Google Analytics processing flow

Attached Image


When the visitor’s browser reaches the GATC, the code begins to execute. During execution, the GATC identifies attributes of the visitor and her browsing environment, such as how many times she’s been to the site, where she came from, her operating system, her web browser, etc.

After collecting the appropriate data, the GATC sets (or updates, depending on the situation) a number of first-party cookies (step 2), which are discussed later in this section. The cookies store information about the visitor. After creating the cookies on the visitor’s machine, the tracking code waits to send the visitor data back to the Google Analytics server.

While the data is collected and the cookies are set, the browser is actively downloading a file named ga.js from a Google Analytics server (also step 2). All of the code that Google Analytics needs to function is contained within ga.js.

Once the ga.js file is loaded in the browser, the data that was collected is sent to Google in the form of a pageview. A pageview indicates that a visitor has viewed a certain page on the website. There are other types of data, like events and e-commerce data, that can be sent to Google Analytics (we will discuss these later).

The pageview is transmitted to the Google Analytics server via a request for an invisible GIF file (step 4) named __utm.gif. Each piece of information the GATC has collected is sent as a query-string parameter in the __utm.gif request, as shown below:

http://www.google-analytics.com/__utm.gif?utmwv=4.6.5&utmn=1881501226&utmhn
    =cutroni.com&utmcs=UTF-8&utmsr=1152x720&utmsc=24-bit&utmul=en- s
    &utmje=1&utmfl
    =10.0%20r42&utmdt=Analytics%20Talk%20by%20Justin%20Cutroni&utmhid
    =465405990&utmr=-&utmp=%2Fblog%2F&utmac=UA-XXXX-1&utmcc=
    __utma%3D32856364.1914824586.1269919681.1269919681.1269919681.1%3B%2B
    __utmz%3D32856364.1269919681.1.1.utmcsr%3D(direct)
    %7Cutmccn%3D(direct)%7Cutmcmd%3D(none)%3B&gaq=1


When the Google Analytics server receives this pageview, it stores the data in some type of temporary data storage. Google has not indicated exactly how the data is stored, but we know that there is some type of storage for the raw data. Think of this data storage as a large text file or a logfile (step 5).

Each line in the logfile contains numerous attributes of the pageview sent to Google. This includes:

  • When the data was collected (date and time)
  • Where the visitor came from (referring website, search engine, etc.)
  • How many times the visitor has been to the site (number of visits)
  • Where the visitor is located (geographic location)
  • Who the visitor is (IP address)


After the pageview is stored in the logfile, the data collection process is complete.

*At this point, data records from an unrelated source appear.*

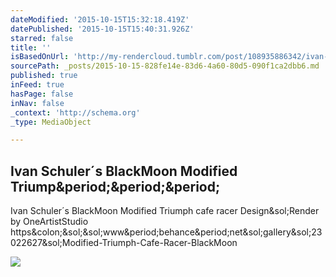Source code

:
 ```yaml
---
dateModified: '2015-10-15T15:32:18.419Z'
datePublished: '2015-10-15T15:40:31.926Z'
starred: false
title: ''
isBasedOnUrl: 'http://my-rendercloud.tumblr.com/post/108935886342/ivan-schuler-s-blackmoon-modified-triumph-cafe'
sourcePath: _posts/2015-10-15-828fe14e-83d6-4a60-80d5-090f1ca2dbb6.md
published: true
inFeed: true
hasPage: false
inNav: false
_context: 'http://schema.org'
_type: MediaObject

---
```

<article style=""><h1>Ivan Schuler´s BlackMoon Modified Triump&amp;period;&amp;period;&amp;period;</h1><p>Ivan Schuler´s BlackMoon Modified Triumph cafe racer Design&amp;sol;Render by OneArtistStudio https&amp;colon;&amp;sol;&amp;sol;www&amp;period;behance&amp;period;net&amp;sol;gallery&amp;sol;23022627&amp;sol;Modified-Triumph-Cafe-Racer-BlackMoon</p><img src="http://40.media.tumblr.com/a381ab6dabbb2c7ecd9eb7f5f5de8e8f/tumblr_ninazaQSmN1r0xt1go1_500.jpg" /></article>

The data collection and data processing components of Google Analytics are separate. This ensures Google Analytics will always collect data, even if the data processing engine is undergoing maintenance.

The next step is data processing. At some regular interval, approximately every 3 hours, Google Analytics processes the data in the logfile. Data processing time does fluctuate. Google Analytics does not process data in real time. While data is normally processed about every 3 hours, it’s not normally complete until 24 hours after collection. The reason the data is not complete until 24 hours after processing is that the entire day’s data is reprocessed after it has been collected.

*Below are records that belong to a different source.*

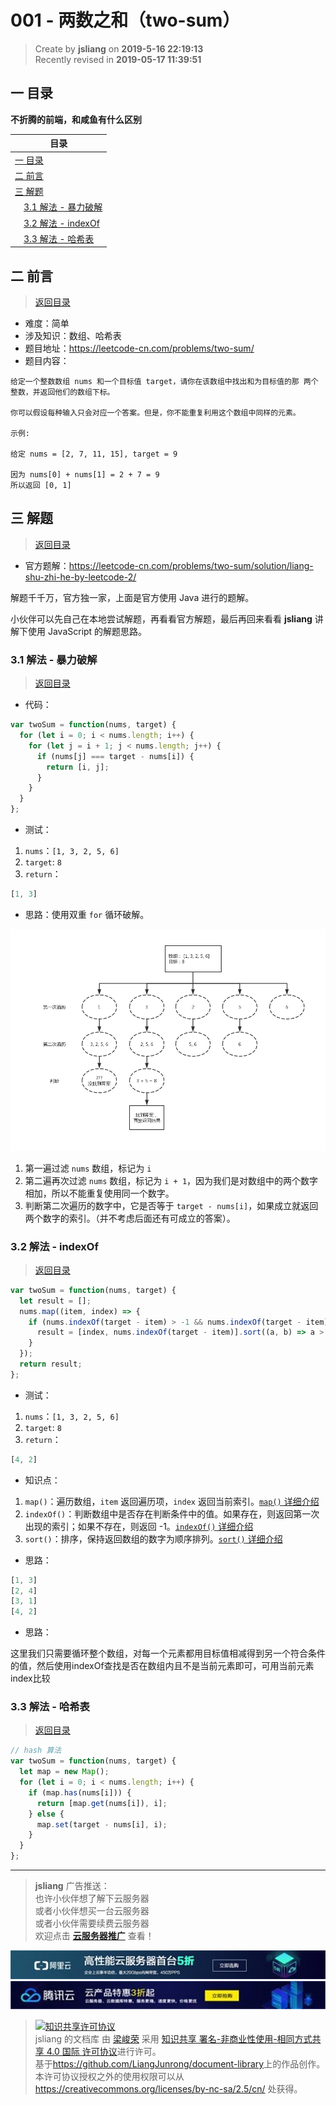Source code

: 001 - 两数之和（two-sum）
===

> Create by **jsliang** on **2019-5-16 22:19:13**  
> Recently revised in **2019-05-17 11:39:51**

## <a name="chapter-one" id="chapter-one">一 目录</a>

**不折腾的前端，和咸鱼有什么区别**

| 目录 |
| --- | 
| [一 目录](#chapter-one) | 
| <a name="catalog-chapter-two" id="catalog-chapter-two"></a>[二 前言](#chapter-two) |
| <a name="catalog-chapter-three" id="catalog-chapter-three"></a>[三 解题](#chapter-three) |
| &emsp;[3.1 解法 - 暴力破解](#chapter-three-one) |
| &emsp;[3.2 解法 - indexOf](#chapter-three-two) |
| &emsp;[3.3 解法 - 哈希表](#chapter-three-three) |

## <a name="chapter-two" id="chapter-two">二 前言</a>

> [返回目录](#chapter-one)

* 难度：简单
* 涉及知识：数组、哈希表
* 题目地址：https://leetcode-cn.com/problems/two-sum/
* 题目内容：

```
给定一个整数数组 nums 和一个目标值 target，请你在该数组中找出和为目标值的那 两个 整数，并返回他们的数组下标。

你可以假设每种输入只会对应一个答案。但是，你不能重复利用这个数组中同样的元素。

示例:

给定 nums = [2, 7, 11, 15], target = 9

因为 nums[0] + nums[1] = 2 + 7 = 9
所以返回 [0, 1]
```

## <a name="chapter-three" id="chapter-threed">三 解题</a>

> [返回目录](#chapter-one)

* 官方题解：https://leetcode-cn.com/problems/two-sum/solution/liang-shu-zhi-he-by-leetcode-2/

解题千千万，官方独一家，上面是官方使用 Java 进行的题解。

小伙伴可以先自己在本地尝试解题，再看看官方解题，最后再回来看看 **jsliang** 讲解下使用 JavaScript 的解题思路。

### <a name="chapter-three-one" id="chapter-three-one">3.1 解法 - 暴力破解</a>

> [返回目录](#chapter-one)

* 代码：

```js
var twoSum = function(nums, target) {
  for (let i = 0; i < nums.length; i++) {
    for (let j = i + 1; j < nums.length; j++) {
      if (nums[j] === target - nums[i]) {
        return [i, j];
      }
    }
  }
};
```

* 测试：

1. `nums`：`[1, 3, 2, 5, 6]`
2. `target`: `8`
3. `return`：

```js
[1, 3]
```

* 思路：使用双重 `for` 循环破解。

![图](../../../public-repertory/img/other-algorithm-001-1.png)

1. 第一遍过滤 `nums` 数组，标记为 `i`
2. 第二遍再次过滤 `nums` 数组，标记为 `i + 1`，因为我们是对数组中的两个数字相加，所以不能重复使用同一个数字。
3. 判断第二次遍历的数字中，它是否等于 `target - nums[i]`，如果成立就返回两个数字的索引。（并不考虑后面还有可成立的答案）。

### <a name="chapter-three-two" id="chapter-three-two">3.2 解法 - indexOf</a>

> [返回目录](#chapter-one)

```js
var twoSum = function(nums, target) {
  let result = [];
  nums.map((item, index) => {
    if (nums.indexOf(target - item) > -1 && nums.indexOf(target - item) != index) {
      result = [index, nums.indexOf(target - item)].sort((a, b) => a > b);
    }
  });
  return result;
};
```

* 测试：

1. `nums`：`[1, 3, 2, 5, 6]`
2. `target`: `8`
3. `return`：

```js
[4, 2]
```

* 知识点：

1. `map()`：遍历数组，`item` 返回遍历项，`index` 返回当前索引。[`map()` 详细介绍](https://github.com/LiangJunrong/document-library/blob/master/JavaScript-library/JavaScript/Function/map().md)
2. `indexOf()`：判断数组中是否存在判断条件中的值。如果存在，则返回第一次出现的索引；如果不存在，则返回 -1。[`indexOf()` 详细介绍](https://github.com/LiangJunrong/document-library/blob/master/JavaScript-library/JavaScript/Function/indexOf().md)
3. `sort()`：排序，保持返回数组的数字为顺序排列。[`sort()` 详细介绍](https://github.com/LiangJunrong/document-library/blob/master/JavaScript-library/JavaScript/Function/sort().md)

* 思路：

```js
[1, 3]
[2, 4]
[3, 1]
[4, 2]
```

* 思路：

这里我们只需要循环整个数组，对每一个元素都用目标值相减得到另一个符合条件的值，然后使用indexOf查找是否在数组内且不是当前元素即可，可用当前元素index比较

### <a name="chapter-three-three" id="chapter-three-three">3.3 解法 - 哈希表</a>

> [返回目录](#chapter-one)

```js
// hash 算法
var twoSum = function(nums, target) {
  let map = new Map();
  for (let i = 0; i < nums.length; i++) {
    if (map.has(nums[i])) {
      return [map.get(nums[i]), i];
    } else {
      map.set(target - nums[i], i);
    }
  }
};
```

---

> **jsliang** 广告推送：  
> 也许小伙伴想了解下云服务器  
> 或者小伙伴想买一台云服务器  
> 或者小伙伴需要续费云服务器  
> 欢迎点击 **[云服务器推广](https://github.com/LiangJunrong/document-library/blob/master/other-library/Monologue/%E7%A8%B3%E9%A3%9F%E8%89%B0%E9%9A%BE.md)** 查看！

[![图](../../../public-repertory/img/z-small-seek-ali-3.jpg)](https://promotion.aliyun.com/ntms/act/qwbk.html?userCode=w7hismrh)
[![图](../../../public-repertory/img/z-small-seek-tencent-2.jpg)](https://cloud.tencent.com/redirect.php?redirect=1014&cps_key=49f647c99fce1a9f0b4e1eeb1be484c9&from=console)

> <a rel="license" href="http://creativecommons.org/licenses/by-nc-sa/4.0/"><img alt="知识共享许可协议" style="border-width:0" src="https://i.creativecommons.org/l/by-nc-sa/4.0/88x31.png" /></a><br /><span xmlns:dct="http://purl.org/dc/terms/" property="dct:title">jsliang 的文档库</span> 由 <a xmlns:cc="http://creativecommons.org/ns#" href="https://github.com/LiangJunrong/document-library" property="cc:attributionName" rel="cc:attributionURL">梁峻荣</a> 采用 <a rel="license" href="http://creativecommons.org/licenses/by-nc-sa/4.0/">知识共享 署名-非商业性使用-相同方式共享 4.0 国际 许可协议</a>进行许可。<br />基于<a xmlns:dct="http://purl.org/dc/terms/" href="https://github.com/LiangJunrong/document-library" rel="dct:source">https://github.com/LiangJunrong/document-library</a>上的作品创作。<br />本许可协议授权之外的使用权限可以从 <a xmlns:cc="http://creativecommons.org/ns#" href="https://creativecommons.org/licenses/by-nc-sa/2.5/cn/" rel="cc:morePermissions">https://creativecommons.org/licenses/by-nc-sa/2.5/cn/</a> 处获得。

Warning: Be aware that this processing behavior can lead to inaccurate intraday metrics. It is best to avoid using Google Analytics for real-time or intraday reporting.

During processing, each line in the logfile is split into pieces, one piece for each attribute of the pageview. Here’s a sample logfile; this is not an actual data storage line from Google Analytics, but a representation:

65.57.245.11 www.cutroni.com - [21/Jan/2010:19:05:06 −0600] 
"GET __utm.gif?utmwv=4.6.5&utmn=1881501226&utmhn=cutroni.com&utmcs=UTF-8&utmsr
    =1152x720&utmsc=24-bit&utmul=en-us&utmje=1&utmfl=10.0%20r42&utmdt
    =Analytics%20Talk%20by%20Justin%20Cutroni&utmhid=465405990&utmr
    =-&utmp=%2Fblog%2F&utmac=UA-XXXX-11&utmcc
    =__utma%3D32856364.1914824586.1269919681.1269919681.1269919681.1%3B%2B
    __utmz%3D32856364.1269919681.1.1.utmcsr%3D(direct)%7Cutmccn%3D(direct)
    %7Cutmcmd%3D(none)%3B&gaq=1"__utma
    =32856364.1914824586.1269919681.1269919681.1269919681.1; __utmb
    =100957269; __utmc=100957269; __utmz=100957269.1164157501.1.1.utmccn
    =(direct)|utmcsr=(direct)|utmcmd=(none)"

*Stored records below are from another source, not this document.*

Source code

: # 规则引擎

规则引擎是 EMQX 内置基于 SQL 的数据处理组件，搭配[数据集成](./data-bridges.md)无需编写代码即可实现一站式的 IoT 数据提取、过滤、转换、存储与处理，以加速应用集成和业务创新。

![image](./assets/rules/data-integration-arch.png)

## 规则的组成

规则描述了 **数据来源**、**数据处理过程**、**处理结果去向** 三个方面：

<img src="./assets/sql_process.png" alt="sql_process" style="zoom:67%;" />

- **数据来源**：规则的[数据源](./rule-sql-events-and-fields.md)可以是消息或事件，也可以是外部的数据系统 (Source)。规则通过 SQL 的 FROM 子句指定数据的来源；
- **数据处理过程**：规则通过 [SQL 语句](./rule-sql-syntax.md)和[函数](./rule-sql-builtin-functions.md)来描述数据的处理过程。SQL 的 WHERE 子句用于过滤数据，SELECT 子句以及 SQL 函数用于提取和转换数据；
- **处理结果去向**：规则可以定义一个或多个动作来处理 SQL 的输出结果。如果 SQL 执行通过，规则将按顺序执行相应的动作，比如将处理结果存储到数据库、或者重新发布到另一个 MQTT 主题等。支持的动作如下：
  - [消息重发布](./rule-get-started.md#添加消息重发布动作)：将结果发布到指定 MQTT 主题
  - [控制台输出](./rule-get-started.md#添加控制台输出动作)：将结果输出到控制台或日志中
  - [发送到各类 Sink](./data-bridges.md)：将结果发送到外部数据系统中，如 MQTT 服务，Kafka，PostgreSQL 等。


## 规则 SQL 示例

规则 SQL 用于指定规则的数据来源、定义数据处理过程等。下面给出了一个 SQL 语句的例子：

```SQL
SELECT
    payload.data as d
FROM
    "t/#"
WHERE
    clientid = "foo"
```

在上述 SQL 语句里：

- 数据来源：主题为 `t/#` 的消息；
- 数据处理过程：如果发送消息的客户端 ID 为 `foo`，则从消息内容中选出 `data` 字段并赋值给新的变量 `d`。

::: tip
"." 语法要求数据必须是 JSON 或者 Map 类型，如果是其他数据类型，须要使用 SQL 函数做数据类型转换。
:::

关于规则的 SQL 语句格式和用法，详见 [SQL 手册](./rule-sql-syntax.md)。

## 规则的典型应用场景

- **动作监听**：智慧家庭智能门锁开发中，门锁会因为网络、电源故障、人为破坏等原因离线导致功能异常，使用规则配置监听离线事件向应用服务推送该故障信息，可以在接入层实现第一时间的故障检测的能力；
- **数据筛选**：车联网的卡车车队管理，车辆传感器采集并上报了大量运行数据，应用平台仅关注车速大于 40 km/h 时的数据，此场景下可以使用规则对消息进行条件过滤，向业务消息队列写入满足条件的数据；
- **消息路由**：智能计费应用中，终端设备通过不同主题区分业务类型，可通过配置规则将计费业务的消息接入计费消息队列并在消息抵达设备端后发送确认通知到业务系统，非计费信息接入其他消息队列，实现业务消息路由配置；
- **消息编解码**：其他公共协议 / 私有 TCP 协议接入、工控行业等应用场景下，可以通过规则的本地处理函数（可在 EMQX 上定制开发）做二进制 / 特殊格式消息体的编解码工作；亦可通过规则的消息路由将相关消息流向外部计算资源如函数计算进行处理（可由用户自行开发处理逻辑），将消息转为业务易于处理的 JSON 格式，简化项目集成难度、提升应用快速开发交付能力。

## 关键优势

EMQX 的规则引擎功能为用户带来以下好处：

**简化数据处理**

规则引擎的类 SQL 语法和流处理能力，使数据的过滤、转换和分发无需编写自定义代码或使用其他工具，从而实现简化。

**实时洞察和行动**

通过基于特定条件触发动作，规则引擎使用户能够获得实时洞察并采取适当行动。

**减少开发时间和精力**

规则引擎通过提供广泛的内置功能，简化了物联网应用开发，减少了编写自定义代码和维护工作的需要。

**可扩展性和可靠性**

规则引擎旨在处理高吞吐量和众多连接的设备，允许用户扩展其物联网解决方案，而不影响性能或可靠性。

While most of this data is difficult to understand, a few things stand out. The date and time (Jan 21, 2010 at 19:05:06) and the IP address of the visitor (65.57.245.11) are easily identifiable.

Google Analytics turns each piece of data in the logfile record into a data element called a field. Later, the fields will be transformed into dimensions. For example, the IP address becomes the Visitor IP field. The city that the visitor is visiting from becomes the Visitor City field and the City dimension.

It’s important to understand that each pageview has many, many attributes and that each one is stored in a different field or dimension. Later, Google Analytics will use fields to manipulate the data and dimensions to build the reports.

After each line has been broken into fields and dimensions (steps 6-9), the configuration settings are applied to the data. This includes features like:

  • Site search
  • Goals and funnels
  • Filters


This is shown in step 7.

Finally, after all of the settings have been applied, the data is stored in the database (step 10).

Once the data is in the database, the process is complete. When you (or any other user) request a report, the appropriate data is retrieved from the database and sent to the browser.

Warning: Once Google Analytics has processed the data and stored it in the database, it can never be changed. This means historical data can never be altered or reprocessed. Any mistakes made during setup or configuration can permanently affect the quality of the data. It is critical to avoid configuration mistakes, as there is no way to undo data issues.This also means that any configuration changes made to Google Analytics will not alter historical data. Changes will only affect future data, not past data.

Cover of Google Analytics
Learn more about this topic from Google Analytics. 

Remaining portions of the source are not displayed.